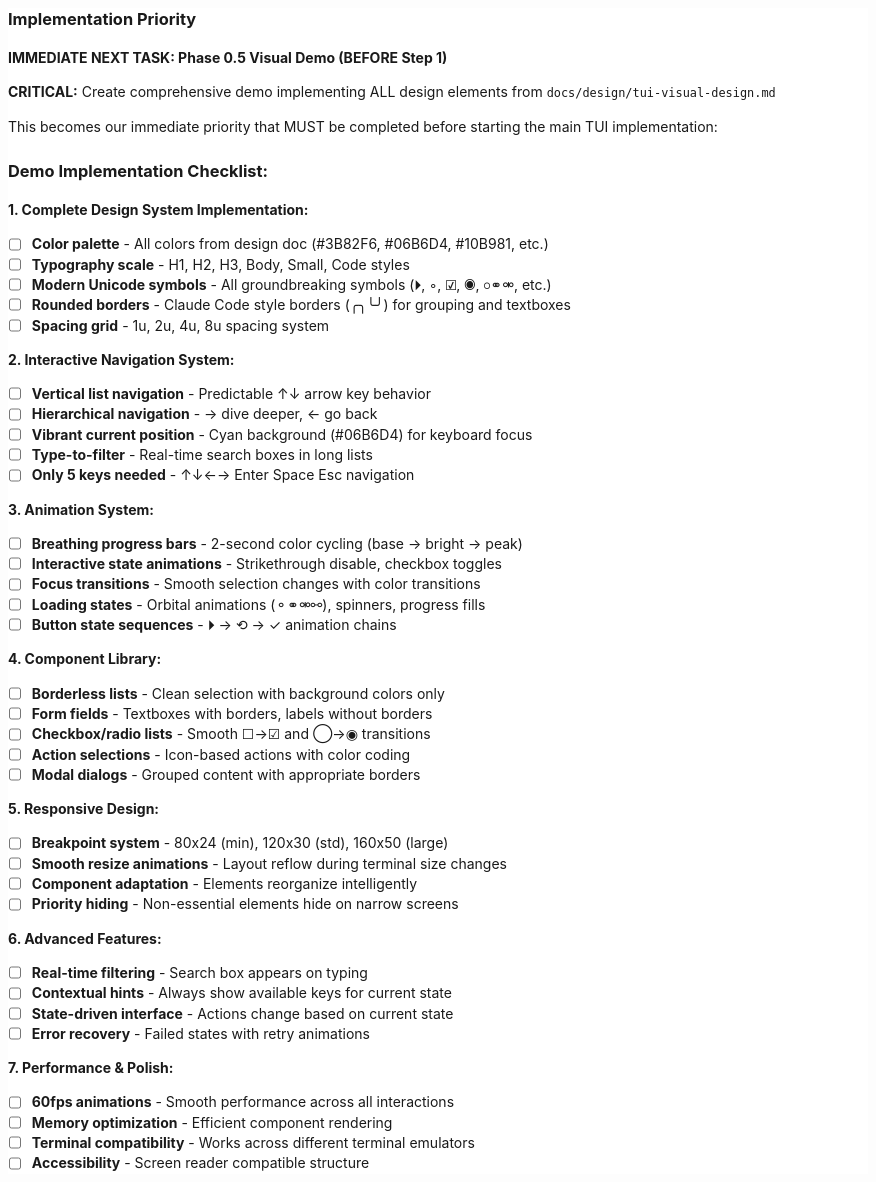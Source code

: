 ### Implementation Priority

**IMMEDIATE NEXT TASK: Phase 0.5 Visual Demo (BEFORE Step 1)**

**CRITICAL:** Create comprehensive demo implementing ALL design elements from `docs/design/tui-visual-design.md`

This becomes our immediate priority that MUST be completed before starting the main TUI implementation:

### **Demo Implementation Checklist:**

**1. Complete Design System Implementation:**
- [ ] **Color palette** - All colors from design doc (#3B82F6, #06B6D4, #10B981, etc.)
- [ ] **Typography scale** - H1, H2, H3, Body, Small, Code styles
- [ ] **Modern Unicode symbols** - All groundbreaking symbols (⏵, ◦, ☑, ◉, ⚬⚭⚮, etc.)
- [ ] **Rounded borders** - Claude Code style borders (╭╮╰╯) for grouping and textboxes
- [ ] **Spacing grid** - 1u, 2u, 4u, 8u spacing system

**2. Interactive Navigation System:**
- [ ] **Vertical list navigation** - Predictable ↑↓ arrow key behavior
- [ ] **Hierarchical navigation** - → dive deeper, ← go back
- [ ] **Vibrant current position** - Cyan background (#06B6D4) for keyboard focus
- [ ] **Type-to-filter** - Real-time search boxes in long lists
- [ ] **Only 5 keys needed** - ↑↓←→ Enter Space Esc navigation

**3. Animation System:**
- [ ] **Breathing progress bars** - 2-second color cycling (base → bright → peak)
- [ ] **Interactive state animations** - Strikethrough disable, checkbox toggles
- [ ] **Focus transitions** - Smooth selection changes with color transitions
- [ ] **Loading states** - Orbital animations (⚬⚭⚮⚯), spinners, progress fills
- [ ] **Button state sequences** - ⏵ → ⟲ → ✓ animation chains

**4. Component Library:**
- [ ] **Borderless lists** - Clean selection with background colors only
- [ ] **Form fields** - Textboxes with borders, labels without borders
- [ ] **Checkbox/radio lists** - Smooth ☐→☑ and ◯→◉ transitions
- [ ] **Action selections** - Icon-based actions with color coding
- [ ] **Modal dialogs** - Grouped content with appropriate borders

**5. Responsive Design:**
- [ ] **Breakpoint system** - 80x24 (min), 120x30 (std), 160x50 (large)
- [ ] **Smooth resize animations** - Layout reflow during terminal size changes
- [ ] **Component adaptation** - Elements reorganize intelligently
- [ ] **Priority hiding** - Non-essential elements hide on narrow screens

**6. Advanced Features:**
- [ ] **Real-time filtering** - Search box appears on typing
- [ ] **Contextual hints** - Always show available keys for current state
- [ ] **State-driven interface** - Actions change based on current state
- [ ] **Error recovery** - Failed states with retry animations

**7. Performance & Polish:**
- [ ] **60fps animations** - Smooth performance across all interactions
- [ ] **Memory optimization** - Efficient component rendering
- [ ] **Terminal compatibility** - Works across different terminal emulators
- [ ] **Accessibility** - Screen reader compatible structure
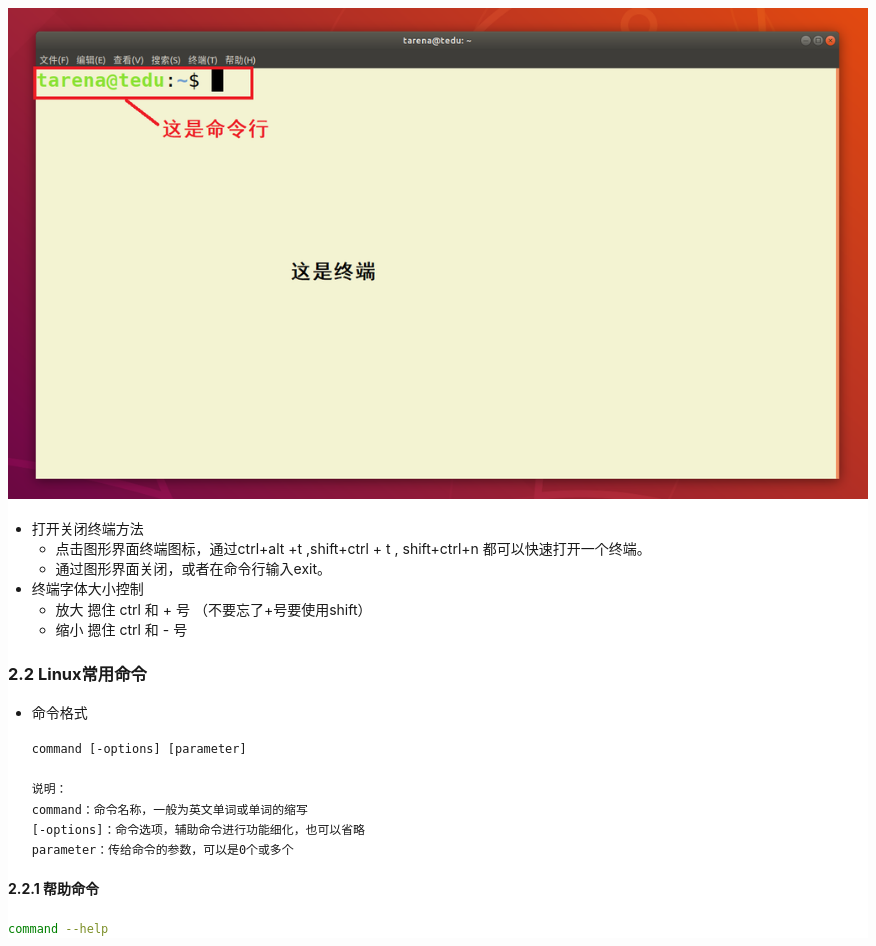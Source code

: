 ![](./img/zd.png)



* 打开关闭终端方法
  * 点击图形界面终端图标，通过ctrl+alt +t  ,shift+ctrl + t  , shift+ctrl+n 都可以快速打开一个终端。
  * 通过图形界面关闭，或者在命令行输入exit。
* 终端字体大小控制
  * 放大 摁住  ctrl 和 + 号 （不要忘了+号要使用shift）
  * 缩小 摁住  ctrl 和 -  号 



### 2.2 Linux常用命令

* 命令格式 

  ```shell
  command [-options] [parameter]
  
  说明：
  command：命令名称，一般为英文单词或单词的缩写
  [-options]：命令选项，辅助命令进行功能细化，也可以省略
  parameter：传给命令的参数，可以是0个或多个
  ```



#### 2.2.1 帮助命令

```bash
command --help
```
• • • •
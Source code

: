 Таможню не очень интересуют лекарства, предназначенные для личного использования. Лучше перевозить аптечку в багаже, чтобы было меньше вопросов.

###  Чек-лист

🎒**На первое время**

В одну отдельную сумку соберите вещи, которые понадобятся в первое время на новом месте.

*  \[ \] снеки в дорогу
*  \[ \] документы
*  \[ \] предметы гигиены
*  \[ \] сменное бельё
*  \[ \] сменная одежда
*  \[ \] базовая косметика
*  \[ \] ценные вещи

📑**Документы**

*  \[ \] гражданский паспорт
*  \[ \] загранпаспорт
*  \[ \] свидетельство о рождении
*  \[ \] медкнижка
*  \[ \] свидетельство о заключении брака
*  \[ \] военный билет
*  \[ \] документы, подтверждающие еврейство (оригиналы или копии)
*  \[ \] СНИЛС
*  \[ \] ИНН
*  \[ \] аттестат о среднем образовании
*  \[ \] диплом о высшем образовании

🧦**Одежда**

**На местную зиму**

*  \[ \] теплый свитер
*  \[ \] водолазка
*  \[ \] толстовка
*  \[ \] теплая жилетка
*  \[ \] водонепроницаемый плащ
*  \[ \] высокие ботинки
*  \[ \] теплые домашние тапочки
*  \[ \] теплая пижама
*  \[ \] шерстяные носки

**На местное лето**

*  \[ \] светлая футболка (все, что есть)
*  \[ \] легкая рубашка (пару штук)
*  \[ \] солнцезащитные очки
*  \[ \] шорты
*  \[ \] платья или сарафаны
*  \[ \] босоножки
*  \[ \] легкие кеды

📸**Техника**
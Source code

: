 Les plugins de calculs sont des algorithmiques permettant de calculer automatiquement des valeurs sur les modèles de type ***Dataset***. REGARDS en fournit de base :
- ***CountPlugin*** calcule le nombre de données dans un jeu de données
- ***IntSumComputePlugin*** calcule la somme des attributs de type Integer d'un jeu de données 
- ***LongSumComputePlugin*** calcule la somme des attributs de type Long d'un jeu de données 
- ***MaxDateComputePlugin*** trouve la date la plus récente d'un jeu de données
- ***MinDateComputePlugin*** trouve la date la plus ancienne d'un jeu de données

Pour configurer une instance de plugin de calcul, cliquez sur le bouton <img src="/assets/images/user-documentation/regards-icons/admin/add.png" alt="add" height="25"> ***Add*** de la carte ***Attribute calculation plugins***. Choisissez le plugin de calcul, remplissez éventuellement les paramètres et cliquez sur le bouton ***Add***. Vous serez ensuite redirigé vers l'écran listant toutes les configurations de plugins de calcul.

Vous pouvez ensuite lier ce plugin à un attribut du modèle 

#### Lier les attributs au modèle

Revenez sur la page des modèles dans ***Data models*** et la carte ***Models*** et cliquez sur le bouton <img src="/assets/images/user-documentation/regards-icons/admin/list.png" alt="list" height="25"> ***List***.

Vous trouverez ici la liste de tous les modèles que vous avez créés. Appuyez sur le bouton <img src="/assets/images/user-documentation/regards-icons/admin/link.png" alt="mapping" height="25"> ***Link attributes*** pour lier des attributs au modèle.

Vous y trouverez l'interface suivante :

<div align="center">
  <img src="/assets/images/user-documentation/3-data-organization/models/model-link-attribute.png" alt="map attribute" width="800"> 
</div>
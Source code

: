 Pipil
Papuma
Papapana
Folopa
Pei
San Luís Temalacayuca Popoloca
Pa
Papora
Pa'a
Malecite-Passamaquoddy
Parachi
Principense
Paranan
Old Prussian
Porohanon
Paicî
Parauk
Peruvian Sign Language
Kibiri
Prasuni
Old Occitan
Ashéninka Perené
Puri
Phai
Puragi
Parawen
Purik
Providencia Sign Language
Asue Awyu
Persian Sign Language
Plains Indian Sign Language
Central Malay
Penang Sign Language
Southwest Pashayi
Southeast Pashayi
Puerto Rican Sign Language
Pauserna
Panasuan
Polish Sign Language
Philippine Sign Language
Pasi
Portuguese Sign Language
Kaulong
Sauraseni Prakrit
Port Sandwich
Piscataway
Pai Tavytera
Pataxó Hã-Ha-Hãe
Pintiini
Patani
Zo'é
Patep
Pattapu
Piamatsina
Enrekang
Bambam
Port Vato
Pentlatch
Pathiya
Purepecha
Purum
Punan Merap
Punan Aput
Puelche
• • • •
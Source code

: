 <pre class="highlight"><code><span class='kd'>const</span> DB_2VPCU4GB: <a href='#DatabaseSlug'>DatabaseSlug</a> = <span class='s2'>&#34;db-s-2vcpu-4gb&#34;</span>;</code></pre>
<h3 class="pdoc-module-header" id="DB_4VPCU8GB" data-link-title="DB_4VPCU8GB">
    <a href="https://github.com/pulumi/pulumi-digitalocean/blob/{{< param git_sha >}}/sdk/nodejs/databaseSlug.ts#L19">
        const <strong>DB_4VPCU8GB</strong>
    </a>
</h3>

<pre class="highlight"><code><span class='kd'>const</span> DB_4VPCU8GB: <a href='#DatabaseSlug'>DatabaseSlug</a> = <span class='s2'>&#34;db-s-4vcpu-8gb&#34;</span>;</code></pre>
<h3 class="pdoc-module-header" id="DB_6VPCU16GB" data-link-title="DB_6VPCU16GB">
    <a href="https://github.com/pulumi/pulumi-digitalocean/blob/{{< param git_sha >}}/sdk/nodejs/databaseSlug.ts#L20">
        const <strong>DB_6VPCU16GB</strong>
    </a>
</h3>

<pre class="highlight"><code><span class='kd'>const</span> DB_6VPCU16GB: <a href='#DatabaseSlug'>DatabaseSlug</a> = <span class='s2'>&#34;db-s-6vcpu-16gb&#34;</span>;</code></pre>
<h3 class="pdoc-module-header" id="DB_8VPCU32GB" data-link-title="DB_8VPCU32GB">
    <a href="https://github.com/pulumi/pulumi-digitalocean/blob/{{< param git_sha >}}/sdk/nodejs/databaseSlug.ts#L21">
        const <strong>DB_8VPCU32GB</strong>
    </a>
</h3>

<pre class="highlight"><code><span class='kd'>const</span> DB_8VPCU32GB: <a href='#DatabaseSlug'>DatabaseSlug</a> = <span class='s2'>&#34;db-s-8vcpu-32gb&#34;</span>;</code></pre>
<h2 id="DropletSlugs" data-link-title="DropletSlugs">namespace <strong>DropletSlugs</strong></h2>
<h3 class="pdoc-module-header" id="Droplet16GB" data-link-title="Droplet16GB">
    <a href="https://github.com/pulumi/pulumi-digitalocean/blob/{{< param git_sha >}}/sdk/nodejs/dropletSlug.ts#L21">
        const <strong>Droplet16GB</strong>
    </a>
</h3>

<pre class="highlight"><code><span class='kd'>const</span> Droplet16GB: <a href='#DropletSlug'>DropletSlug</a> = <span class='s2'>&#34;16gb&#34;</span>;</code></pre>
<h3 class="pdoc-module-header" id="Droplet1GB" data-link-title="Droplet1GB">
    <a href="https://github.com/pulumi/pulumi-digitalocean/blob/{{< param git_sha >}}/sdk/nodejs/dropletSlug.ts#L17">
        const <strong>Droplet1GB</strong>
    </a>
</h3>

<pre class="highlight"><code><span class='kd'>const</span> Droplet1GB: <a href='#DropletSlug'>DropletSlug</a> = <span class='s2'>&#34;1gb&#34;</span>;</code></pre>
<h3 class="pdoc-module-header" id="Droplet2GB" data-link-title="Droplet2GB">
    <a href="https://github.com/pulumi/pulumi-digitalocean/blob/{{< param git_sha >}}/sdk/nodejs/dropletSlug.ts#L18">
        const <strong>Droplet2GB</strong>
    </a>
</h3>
• • • •
*WORK TO BE COMPLETED*
Search the entries for "Pashayi" and copy each matching line.

*EXERCISE RESPONSE*
Southwest Pashayi
Southeast Pashayi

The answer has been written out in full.